--- Material for this task ---

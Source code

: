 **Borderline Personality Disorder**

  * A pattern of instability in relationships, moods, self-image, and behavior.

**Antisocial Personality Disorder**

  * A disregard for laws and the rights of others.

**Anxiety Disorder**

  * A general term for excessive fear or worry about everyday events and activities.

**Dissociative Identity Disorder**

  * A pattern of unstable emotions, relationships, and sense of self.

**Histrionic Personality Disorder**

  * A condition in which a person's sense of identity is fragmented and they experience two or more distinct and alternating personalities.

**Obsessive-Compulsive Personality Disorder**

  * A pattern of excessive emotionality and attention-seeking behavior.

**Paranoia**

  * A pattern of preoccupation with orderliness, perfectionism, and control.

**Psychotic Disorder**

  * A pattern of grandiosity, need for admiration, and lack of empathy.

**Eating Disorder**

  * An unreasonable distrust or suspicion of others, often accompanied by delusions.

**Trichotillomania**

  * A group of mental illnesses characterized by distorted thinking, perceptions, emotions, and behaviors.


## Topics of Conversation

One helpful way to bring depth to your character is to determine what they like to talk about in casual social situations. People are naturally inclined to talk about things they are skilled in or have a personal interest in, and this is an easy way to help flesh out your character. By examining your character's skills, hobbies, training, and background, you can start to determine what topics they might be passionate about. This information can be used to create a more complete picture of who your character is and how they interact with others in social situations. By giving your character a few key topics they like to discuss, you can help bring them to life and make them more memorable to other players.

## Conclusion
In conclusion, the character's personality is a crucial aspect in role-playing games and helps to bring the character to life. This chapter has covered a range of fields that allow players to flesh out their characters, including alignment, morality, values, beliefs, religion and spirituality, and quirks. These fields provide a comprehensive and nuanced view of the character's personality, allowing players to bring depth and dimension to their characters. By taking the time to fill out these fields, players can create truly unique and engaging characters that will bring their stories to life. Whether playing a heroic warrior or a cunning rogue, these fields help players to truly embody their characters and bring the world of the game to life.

---

- **Work required**
Whenever the word "about" occurs in a line of the records, that line counts toward the total; state the total only.

- **Solution**
2